Posted 08/11/07 16:19 by Ian Price, MD, Broca

The article on the enduring appeal of SMS confirms what most people in the industry have believed for some time - that consumers are voting with their thumbs and using SMS more than ever. They are not migrating to new products that lack the ubiquity, simplicity and ease of use of SMS. Where SMS remains limited is its usability for mainstream transactional services. Having to structure text according to a pre-determined syntax is asking too much of the consumer. More significantly, SMS is inappropriate for the delivery of sensitive financial or personal data as messages are vulnerable to being intercepted either over the air or being recovered from the handset.

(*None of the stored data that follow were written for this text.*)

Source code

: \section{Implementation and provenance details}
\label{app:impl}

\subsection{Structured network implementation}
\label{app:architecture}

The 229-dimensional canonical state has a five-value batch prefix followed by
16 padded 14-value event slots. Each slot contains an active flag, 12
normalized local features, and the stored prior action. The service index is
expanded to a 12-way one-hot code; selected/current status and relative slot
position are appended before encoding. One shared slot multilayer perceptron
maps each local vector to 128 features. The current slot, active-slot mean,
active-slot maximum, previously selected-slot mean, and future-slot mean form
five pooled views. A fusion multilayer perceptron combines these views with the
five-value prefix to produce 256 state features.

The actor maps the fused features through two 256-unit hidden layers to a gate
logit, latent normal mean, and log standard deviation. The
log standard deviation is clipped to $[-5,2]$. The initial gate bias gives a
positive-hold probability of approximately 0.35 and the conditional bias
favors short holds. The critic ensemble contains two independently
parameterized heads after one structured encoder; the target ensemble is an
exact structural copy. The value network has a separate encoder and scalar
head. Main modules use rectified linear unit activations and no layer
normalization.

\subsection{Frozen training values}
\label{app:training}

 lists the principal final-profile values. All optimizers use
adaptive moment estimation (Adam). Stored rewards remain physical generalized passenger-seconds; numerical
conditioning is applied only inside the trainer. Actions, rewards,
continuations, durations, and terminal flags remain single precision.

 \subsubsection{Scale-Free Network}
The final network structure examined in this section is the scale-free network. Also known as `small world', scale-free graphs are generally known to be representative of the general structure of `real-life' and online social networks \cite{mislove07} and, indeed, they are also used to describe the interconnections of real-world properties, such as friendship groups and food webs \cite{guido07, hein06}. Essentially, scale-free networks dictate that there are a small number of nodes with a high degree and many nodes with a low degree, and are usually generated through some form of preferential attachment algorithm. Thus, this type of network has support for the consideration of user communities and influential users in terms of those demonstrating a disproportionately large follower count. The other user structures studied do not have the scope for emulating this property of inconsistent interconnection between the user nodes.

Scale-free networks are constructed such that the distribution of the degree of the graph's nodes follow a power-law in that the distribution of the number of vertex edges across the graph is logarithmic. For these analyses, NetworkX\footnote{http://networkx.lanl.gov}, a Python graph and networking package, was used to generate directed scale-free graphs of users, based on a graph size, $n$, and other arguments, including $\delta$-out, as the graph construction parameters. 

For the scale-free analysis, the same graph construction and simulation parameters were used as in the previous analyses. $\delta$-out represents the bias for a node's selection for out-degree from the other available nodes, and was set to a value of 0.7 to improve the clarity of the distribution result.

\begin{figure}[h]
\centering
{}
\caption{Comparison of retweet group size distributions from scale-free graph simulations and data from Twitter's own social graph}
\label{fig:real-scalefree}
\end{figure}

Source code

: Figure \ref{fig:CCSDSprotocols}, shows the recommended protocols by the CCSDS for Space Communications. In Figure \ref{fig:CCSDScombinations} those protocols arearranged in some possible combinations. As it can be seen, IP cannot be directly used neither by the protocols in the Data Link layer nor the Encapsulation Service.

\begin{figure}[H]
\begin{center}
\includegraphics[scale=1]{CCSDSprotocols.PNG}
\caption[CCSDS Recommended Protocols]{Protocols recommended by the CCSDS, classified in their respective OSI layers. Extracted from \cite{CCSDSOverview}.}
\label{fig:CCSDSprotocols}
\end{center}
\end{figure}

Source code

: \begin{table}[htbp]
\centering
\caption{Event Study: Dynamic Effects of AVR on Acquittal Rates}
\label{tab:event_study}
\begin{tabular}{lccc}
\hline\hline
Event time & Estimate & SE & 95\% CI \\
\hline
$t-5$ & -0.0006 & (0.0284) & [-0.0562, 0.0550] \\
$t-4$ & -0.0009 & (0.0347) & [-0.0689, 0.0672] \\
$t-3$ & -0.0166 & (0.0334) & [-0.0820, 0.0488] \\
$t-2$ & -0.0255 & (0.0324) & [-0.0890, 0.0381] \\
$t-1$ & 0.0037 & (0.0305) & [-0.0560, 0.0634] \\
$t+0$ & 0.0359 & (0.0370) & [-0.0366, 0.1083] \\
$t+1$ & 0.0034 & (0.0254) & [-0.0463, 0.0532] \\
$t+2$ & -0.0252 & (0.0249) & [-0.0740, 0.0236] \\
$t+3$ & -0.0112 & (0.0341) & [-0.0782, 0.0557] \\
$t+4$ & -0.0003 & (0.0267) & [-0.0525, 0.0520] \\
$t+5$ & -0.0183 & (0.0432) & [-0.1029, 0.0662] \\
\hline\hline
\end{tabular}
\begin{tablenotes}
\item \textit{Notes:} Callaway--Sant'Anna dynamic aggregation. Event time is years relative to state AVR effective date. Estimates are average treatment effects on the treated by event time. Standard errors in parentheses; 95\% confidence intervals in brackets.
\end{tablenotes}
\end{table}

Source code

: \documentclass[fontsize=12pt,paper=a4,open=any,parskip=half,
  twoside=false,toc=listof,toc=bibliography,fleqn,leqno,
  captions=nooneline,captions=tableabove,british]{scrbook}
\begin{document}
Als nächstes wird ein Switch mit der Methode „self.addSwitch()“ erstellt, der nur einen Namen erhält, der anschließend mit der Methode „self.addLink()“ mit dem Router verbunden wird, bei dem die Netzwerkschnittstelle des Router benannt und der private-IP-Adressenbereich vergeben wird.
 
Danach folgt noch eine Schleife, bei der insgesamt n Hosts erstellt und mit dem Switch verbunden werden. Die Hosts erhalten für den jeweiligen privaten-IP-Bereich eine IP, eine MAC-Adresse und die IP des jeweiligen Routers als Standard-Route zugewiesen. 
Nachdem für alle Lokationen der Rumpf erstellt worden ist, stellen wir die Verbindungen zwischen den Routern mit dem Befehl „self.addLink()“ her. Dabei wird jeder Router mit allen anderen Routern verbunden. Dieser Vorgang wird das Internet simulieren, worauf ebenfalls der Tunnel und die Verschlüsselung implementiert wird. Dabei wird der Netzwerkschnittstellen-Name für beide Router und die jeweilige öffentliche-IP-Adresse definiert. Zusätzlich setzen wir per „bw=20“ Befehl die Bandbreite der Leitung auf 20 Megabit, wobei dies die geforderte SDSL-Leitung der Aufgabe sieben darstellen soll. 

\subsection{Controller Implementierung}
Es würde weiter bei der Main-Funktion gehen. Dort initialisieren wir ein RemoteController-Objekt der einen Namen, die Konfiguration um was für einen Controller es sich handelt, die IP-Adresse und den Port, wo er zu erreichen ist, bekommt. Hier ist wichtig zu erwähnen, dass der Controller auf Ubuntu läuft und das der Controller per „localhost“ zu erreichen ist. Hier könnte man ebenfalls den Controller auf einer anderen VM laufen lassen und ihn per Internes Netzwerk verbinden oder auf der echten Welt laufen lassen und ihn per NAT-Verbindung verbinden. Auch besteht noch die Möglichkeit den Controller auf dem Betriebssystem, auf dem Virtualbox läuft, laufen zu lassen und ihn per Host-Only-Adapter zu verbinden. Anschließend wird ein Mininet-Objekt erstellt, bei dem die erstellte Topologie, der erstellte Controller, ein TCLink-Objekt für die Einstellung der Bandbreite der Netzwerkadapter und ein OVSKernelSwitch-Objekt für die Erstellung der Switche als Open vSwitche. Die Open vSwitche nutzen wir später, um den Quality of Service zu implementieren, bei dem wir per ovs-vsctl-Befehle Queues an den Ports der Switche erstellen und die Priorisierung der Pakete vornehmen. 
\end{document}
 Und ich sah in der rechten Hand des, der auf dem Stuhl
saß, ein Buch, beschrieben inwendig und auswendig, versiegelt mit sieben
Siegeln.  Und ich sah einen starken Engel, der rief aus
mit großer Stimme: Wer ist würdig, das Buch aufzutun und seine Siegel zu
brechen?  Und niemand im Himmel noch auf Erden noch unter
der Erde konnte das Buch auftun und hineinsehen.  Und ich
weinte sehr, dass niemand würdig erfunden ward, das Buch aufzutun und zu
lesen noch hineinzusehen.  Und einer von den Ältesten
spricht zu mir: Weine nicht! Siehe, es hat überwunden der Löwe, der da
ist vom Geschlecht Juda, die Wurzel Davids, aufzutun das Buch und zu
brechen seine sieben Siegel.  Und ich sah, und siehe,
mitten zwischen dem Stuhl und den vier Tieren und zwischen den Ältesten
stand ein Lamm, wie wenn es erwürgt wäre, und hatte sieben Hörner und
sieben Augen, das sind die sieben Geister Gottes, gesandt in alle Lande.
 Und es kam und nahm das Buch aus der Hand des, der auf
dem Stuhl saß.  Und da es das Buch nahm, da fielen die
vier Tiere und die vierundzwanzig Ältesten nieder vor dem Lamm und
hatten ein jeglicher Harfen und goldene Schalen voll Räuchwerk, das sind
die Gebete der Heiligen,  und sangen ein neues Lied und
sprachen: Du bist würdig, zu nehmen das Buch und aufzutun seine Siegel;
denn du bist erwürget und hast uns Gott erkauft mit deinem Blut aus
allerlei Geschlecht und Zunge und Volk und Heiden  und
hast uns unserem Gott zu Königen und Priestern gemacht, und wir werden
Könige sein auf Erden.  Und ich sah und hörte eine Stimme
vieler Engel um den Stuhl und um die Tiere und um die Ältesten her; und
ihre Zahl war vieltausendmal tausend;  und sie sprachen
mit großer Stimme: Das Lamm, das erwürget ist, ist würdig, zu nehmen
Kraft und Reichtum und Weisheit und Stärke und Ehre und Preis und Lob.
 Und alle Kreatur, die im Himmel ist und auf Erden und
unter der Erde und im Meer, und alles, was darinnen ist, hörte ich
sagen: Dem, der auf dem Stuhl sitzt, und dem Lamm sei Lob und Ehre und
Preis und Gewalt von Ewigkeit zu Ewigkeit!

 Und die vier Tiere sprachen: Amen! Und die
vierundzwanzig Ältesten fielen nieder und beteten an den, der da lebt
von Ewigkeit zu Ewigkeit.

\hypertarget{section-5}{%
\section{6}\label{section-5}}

Having said that, there is no need for SMS to stand still. Technology exists to enrich it further still and overcome these barriers. An advanced form of SMS enables messages to be presented in a user-friendly field-based format with drop-down menus and pre-configured fields, making data capture via SMS medium much easier. Another feature of the technology is that all messages are cyclically encrypted. This prevents anyone apart from the authorised user from reading messages on the handset - nor can any sensitive data can be intercepted over the air. By having an individual authenticate themselves with a PIN or password, it is possible to guarantee delivery to an individual and have an audit trail. This makes SMS much more robust for commercial transactions. With innovations such as this, it is my belief that SMS will continue to defy analysts' predictions and thrive well beyond 2010. Ian Price, MD of Broca (www.brocaplc.com)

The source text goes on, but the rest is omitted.